A Savage Journey into the Heart of Bad Lawyering

If you hire a lawyer more known for his or her ability to spin and grandstand on television than their experience in a courtroom, then you should expect them to make some glaring legal mistakes, and that’s exactly what Rudy Giuliani and Lanny Davis have done. Giuliani has an excuse, though, because he apparently is satisfied that his client will never be in a courtroom for so long as he remains the president of the United States. As a result, he’s only concerned with public relations:

This spring, Giuliani met with [Robert] Mueller and his staff, and Giuliani pressed the special counsel about whether he believed that a sitting President could be criminally indicted. According to a 1973 opinion from the Office of Legal Counsel, a President should not be subject to indictment while in office because it “would interfere with the President’s unique official duties, most of which cannot be performed by anyone else.” (A 2000 legal opinion from the Justice Department reached a similar conclusion.) Giuliani recalled Mueller saying, “Well, we’re going to reserve our thinking on that.” Giuliani told me that after “two days, with a lot of going back and forth,” Mueller’s team affirmed that it wouldn’t indict, regardless of the result of the investigation. (Mueller’s spokesman declined to comment.)

This apparent concession has shaped Giuliani’s defense of Trump ever since.
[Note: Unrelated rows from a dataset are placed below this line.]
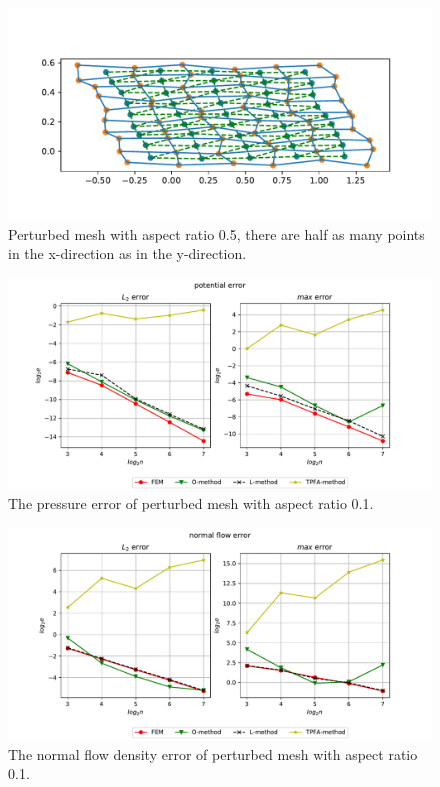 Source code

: \documentclass[../Main/main.tex]{subfiles}
\begin{document}
		\begin{figure}[H]
			\centering
			\includegraphics[width=1\textwidth]{mesh_perturbed_1d2.pdf}
			\caption{Perturbed mesh with aspect ratio 0.5, there are half as many points in the x-direction as in the y-direction.}
			\label{fig:mesh_perturbed_1d2}
		\end{figure}
		\begin{figure}[H]
		\advance\leftskip-1cm
			\includegraphics[width=1.2\textwidth]{pressure_perturbed_1d10.pdf}
			\caption{The pressure error of perturbed mesh with aspect ratio 0.1.}
			\label{fig:mesh_perturbed_potential_1d10}
		\end{figure}
			\begin{figure}[H]
			\advance\leftskip-1cm
			\includegraphics[width=1.2\textwidth]{flow_perturbed_1d10.pdf}
			\caption{The normal flow density error of perturbed mesh with aspect ratio 0.1.}
			\label{fig:mesh_perturbed_flow_1d10}
		\end{figure}
\end{document}
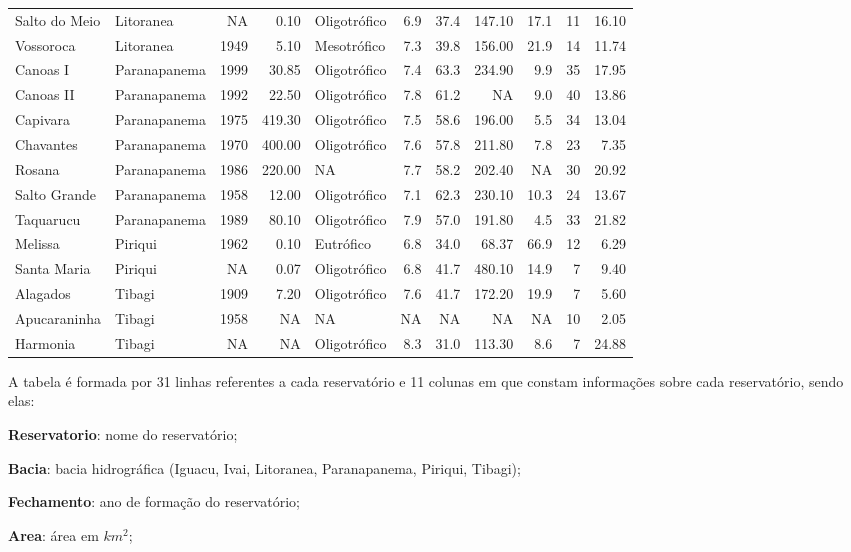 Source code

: \documentclass[
]{book}
\begin{document}
\begin{table}
\begin{tabular}{llrrlrrrrrr}
Salto do Meio & Litoranea & NA & 0.10 & Oligotrófico & 6.9 & 37.4 & 147.10 & 17.1 & 11 & 16.10\\
Vossoroca & Litoranea & 1949 & 5.10 & Mesotrófico & 7.3 & 39.8 & 156.00 & 21.9 & 14 & 11.74\\
Canoas I & Paranapanema & 1999 & 30.85 & Oligotrófico & 7.4 & 63.3 & 234.90 & 9.9 & 35 & 17.95\\
\addlinespace
Canoas II & Paranapanema & 1992 & 22.50 & Oligotrófico & 7.8 & 61.2 & NA & 9.0 & 40 & 13.86\\
Capivara & Paranapanema & 1975 & 419.30 & Oligotrófico & 7.5 & 58.6 & 196.00 & 5.5 & 34 & 13.04\\
Chavantes & Paranapanema & 1970 & 400.00 & Oligotrófico & 7.6 & 57.8 & 211.80 & 7.8 & 23 & 7.35\\
Rosana & Paranapanema & 1986 & 220.00 & NA & 7.7 & 58.2 & 202.40 & NA & 30 & 20.92\\
Salto Grande & Paranapanema & 1958 & 12.00 & Oligotrófico & 7.1 & 62.3 & 230.10 & 10.3 & 24 & 13.67\\
\addlinespace
Taquarucu & Paranapanema & 1989 & 80.10 & Oligotrófico & 7.9 & 57.0 & 191.80 & 4.5 & 33 & 21.82\\
Melissa & Piriqui & 1962 & 0.10 & Eutrófico & 6.8 & 34.0 & 68.37 & 66.9 & 12 & 6.29\\
Santa Maria & Piriqui & NA & 0.07 & Oligotrófico & 6.8 & 41.7 & 480.10 & 14.9 & 7 & 9.40\\
Alagados & Tibagi & 1909 & 7.20 & Oligotrófico & 7.6 & 41.7 & 172.20 & 19.9 & 7 & 5.60\\
Apucaraninha & Tibagi & 1958 & NA & NA & NA & NA & NA & NA & 10 & 2.05\\
\addlinespace
Harmonia & Tibagi & NA & NA & Oligotrófico & 8.3 & 31.0 & 113.30 & 8.6 & 7 & 24.88\\
\bottomrule
\end{tabular}
\endgroup{}
\end{table}

A tabela é formada por 31 linhas referentes a cada reservatório e 11 colunas em que constam informações sobre cada reservatório, sendo elas:

\textbf{Reservatorio}: nome do reservatório;

\textbf{Bacia}: bacia hidrográfica (Iguacu, Ivai, Litoranea, Paranapanema, Piriqui, Tibagi);

\textbf{Fechamento}: ano de formação do reservatório;

\textbf{Area}: área em \(km^2\);
\end{document}

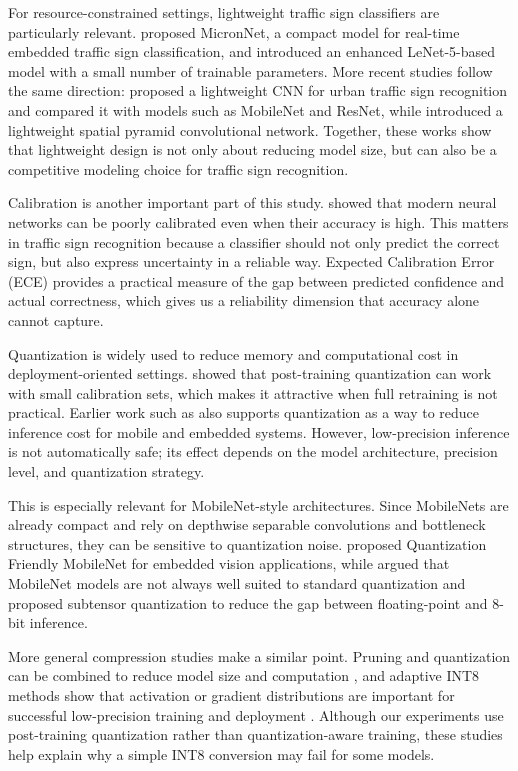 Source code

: \documentclass{article} %
\begin{document}
For resource-constrained settings, lightweight traffic sign classifiers are particularly relevant. \citet{wong2018micronnet} proposed MicronNet, a compact model for real-time embedded traffic sign classification, and \citet{zaibi2021lenet} introduced an enhanced LeNet-5-based model with a small number of trainable parameters. More recent studies follow the same direction: \citet{khan2023lightweightcnn} proposed a lightweight CNN for urban traffic sign recognition and compared it with models such as MobileNet and ResNet, while \citet{rachmadi2018lspcnn} introduced a lightweight spatial pyramid convolutional network. Together, these works show that lightweight design is not only about reducing model size, but can also be a competitive modeling choice for traffic sign recognition.

Calibration is another important part of this study. \citet{guo2017calibration} showed that modern neural networks can be poorly calibrated even when their accuracy is high. This matters in traffic sign recognition because a classifier should not only predict the correct sign, but also express uncertainty in a reliable way. Expected Calibration Error (ECE) provides a practical measure of the gap between predicted confidence and actual correctness, which gives us a reliability dimension that accuracy alone cannot capture.

Quantization is widely used to reduce memory and computational cost in deployment-oriented settings. \citet{hubara2021ptq} showed that post-training quantization can work with small calibration sets, which makes it attractive when full retraining is not practical. Earlier work such as \citet{park2017weightedentropy} also supports quantization as a way to reduce inference cost for mobile and embedded systems. However, low-precision inference is not automatically safe; its effect depends on the model architecture, precision level, and quantization strategy.

This is especially relevant for MobileNet-style architectures. Since MobileNets are already compact and rely on depthwise separable convolutions and bottleneck structures, they can be sensitive to quantization noise. \citet{kulkarni2021qfmobile} proposed Quantization Friendly MobileNet for embedded vision applications, while \citet{dinh2020subtensor} argued that MobileNet models are not always well suited to standard quantization and proposed subtensor quantization to reduce the gap between floating-point and 8-bit inference.

More general compression studies make a similar point. Pruning and quantization can be combined to reduce model size and computation \citep{tung2018clipq}, and adaptive INT8 methods show that activation or gradient distributions are important for successful low-precision training and deployment \citep{zhao2021distributionadaptive}. Although our experiments use post-training quantization rather than quantization-aware training, these studies help explain why a simple INT8 conversion may fail for some models.
\end{document}
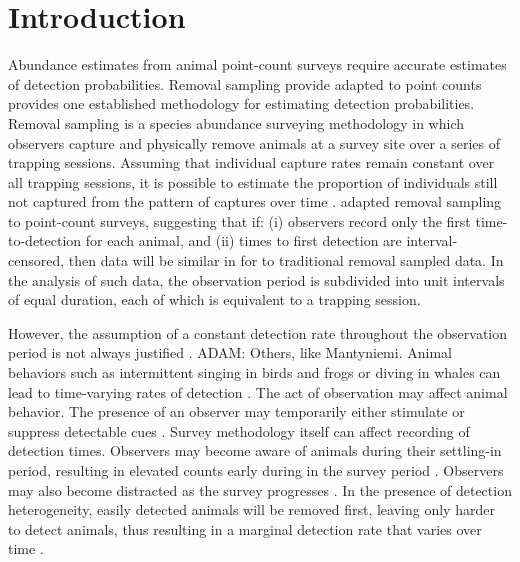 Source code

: \documentclass[useAMS,usenatbib,referee,12pt]{article}
\newcommand{\adam}[1]{{\color{blue} ADAM: #1}}
\begin{document}
\section{Introduction}\label{sec:intro}

Abundance estimates from animal point-count surveys require accurate estimates of detection probabilities.  
Removal sampling provide adapted to point counts provides one established methodology for estimating detection probabilities.
Removal sampling is a species abundance surveying methodology in which observers capture and physically remove animals at a survey site over a series of trapping sessions.
Assuming that individual capture rates remain constant over all trapping sessions, it is possible to estimate the proportion of individuals still not captured from the pattern of captures over time .  
\citet{Farnsworth2002} adapted removal sampling to point-count surveys, suggesting that if: (i) observers record only the first time-to-detection for each animal, and (ii) times to first detection are interval-censored, then data will be similar in for to traditional removal sampled data.
In the analysis of such data, the observation period is subdivided into unit intervals of equal duration, each of which is equivalent to a trapping session.


However, the assumption of a constant detection rate throughout the observation period is not always justified \citep{Alldredge2007}. \adam{Others, like Mantyniemi.}  
Animal behaviors such as intermittent singing in birds and frogs or diving in whales can lead to time-varying rates of detection \citep{Scott2005, Diefenbach2007, Reidy2011, Borcherspre-print}.  
The act of observation may affect animal behavior.  
The presence of an observer may temporarily either stimulate or suppress detectable cues \citep{McSheaRappole1997, Rosenstock2002, Alldredge2007}.  
Survey methodology itself can affect recording of detection times.  
Observers may become aware of animals during their settling-in period, resulting in elevated counts early during in the survey period \citep{LeeMarsden2008}.  
Observers may also become distracted as the survey progresses \citep{Johnson2008}.  
In the presence of detection heterogeneity, easily detected animals will be removed first, leaving only harder to detect animals, thus resulting in a marginal detection rate that varies over time \citep{Farnsworth2005}.
\end{document}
He now knew that there would never be a courtroom test of the President’s actions; the only risk to Trump was that Mueller’s report could lead Congress to impeach the President, a process that is political as much as it is legal. With impeachment, Giuliani explained to me, “the thing that will decide that the most is public opinion,” and the perception of Mueller is as important as that of Trump. “If Mueller remains the white knight, it becomes more likely that Congress might at some point turn on Trump,” he told me. As a result, Giuliani has set out to destroy Mueller’s reputation.

Lanny Davis is representing Michael Cohen, the president’s former Ray Donovan-styled fixer. And Cohen has already pled guilty to eight felonies. His criminal liability is probably so extensive that its breadth is ultimately unknowable even to himself, so the last thing he needs is a lawyer who will make his problems worse. But that’s what Lanny Davis did when he went on television and said that Cohen could attest that Donald Trump Sr. had been aware of the Trump Tower meeting with agents of the Kremlin (attended by Manafort, Kushner and Donald Jr.) before it occurred.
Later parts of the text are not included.